From GID Reform Blog: http://gidreform.wordpress.com/2012/04/21/these-arent-the-droids-youre-looking-for-gender-diversity-scapegoating-and-erasure-in-medicine-and-media/
Kelley Winters, Ph.D.
GID Reform Advocates
www.gidreform.org
April 21, 2012
On the April 18th broadcast of The Rachel Maddow Show, Dr. Maddow reported an “explosive revelation” that Psychiatrist Robert Spitzer had rescinded his controversial 2001 claim that sexual conversion, or sexual reparative, psychotherapies can change sexual orientation in gay and lesbian people. Quoting an interview of Dr. Spitzer in The American Prospect, Maddow celebrated the historical significance of Spitzer’s reversal for the gay rights movement, calling it,
step one in what we’re now going to see as a real change, a real reckoning, in antigay politics.
Sadly, Dr. Maddow only told half of the story. For four decades, Robert Spitzer has played pivotal roles in mental health policies, not only on sexual orientation, but on gender diversity as well. This week, Rachel Maddow and other journalists turned a blind eye to Dr. Spitzer’s failure to retract a lifetime of trans psychopathologization, stereotyping gender identities and expression that differ from assigned birth roles as mental disease. This omission speaks to the marginal status of trans people within the GLbt rights movement and progressive media, as much as Spitzer’s omission speaks to trans marginalization by mental health policymakers.
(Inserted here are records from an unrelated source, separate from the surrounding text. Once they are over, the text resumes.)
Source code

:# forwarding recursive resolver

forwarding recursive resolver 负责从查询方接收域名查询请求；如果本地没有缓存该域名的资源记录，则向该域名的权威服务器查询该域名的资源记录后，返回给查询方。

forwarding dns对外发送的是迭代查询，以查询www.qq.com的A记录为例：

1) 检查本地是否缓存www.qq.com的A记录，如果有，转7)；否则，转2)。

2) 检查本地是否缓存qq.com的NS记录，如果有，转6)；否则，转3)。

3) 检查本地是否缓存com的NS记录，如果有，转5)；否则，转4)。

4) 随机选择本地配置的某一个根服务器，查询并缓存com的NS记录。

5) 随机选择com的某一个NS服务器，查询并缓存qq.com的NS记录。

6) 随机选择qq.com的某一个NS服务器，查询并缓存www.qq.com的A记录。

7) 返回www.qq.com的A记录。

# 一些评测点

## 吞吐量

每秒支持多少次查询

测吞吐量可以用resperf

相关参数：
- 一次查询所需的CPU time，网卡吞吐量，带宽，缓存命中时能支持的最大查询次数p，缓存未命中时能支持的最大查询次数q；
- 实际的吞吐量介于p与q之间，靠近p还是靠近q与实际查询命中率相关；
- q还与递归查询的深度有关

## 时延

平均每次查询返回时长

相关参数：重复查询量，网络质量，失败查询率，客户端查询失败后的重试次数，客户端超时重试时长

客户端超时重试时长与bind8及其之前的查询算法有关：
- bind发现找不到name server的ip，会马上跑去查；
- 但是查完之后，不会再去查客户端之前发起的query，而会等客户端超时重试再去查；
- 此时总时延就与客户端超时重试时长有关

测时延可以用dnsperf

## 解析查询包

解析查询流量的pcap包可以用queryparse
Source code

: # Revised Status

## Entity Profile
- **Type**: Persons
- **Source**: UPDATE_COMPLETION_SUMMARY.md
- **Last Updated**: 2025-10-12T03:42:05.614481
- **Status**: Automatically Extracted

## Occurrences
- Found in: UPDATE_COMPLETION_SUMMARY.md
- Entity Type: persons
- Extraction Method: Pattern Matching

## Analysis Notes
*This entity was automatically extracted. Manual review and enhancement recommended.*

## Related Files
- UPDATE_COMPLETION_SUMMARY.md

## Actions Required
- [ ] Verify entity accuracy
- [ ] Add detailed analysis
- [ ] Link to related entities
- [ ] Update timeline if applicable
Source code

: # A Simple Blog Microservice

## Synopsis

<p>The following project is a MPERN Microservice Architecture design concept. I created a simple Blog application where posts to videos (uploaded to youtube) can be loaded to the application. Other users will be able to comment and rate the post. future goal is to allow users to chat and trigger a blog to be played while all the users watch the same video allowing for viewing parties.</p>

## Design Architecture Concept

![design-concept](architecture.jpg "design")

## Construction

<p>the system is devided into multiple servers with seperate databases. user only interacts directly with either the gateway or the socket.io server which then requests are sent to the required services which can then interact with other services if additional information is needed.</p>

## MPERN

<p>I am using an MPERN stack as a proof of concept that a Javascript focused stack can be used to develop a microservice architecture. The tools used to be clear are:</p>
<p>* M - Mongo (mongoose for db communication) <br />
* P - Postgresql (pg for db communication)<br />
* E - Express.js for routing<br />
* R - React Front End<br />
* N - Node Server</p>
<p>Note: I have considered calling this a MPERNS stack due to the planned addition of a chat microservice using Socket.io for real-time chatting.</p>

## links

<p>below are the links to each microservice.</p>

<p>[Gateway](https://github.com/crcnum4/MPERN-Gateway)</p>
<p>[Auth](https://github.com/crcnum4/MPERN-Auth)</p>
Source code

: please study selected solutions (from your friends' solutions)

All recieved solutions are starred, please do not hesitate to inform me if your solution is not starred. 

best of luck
Shifting stigma from one oppressed class to a more oppressed class is not real change.
At the 1973 annual meeting of the American Psychiatric Association, Robert Spitzer played a central role in arguing for declassification of same-sex orientation as mental illness:
In the past, homosexuals have been denied civil rights in many areas of life on the ground that because they suffer from a ‘mental illness’ the burden of proof is on them to demonstrate their competence, reliability, or mental stability.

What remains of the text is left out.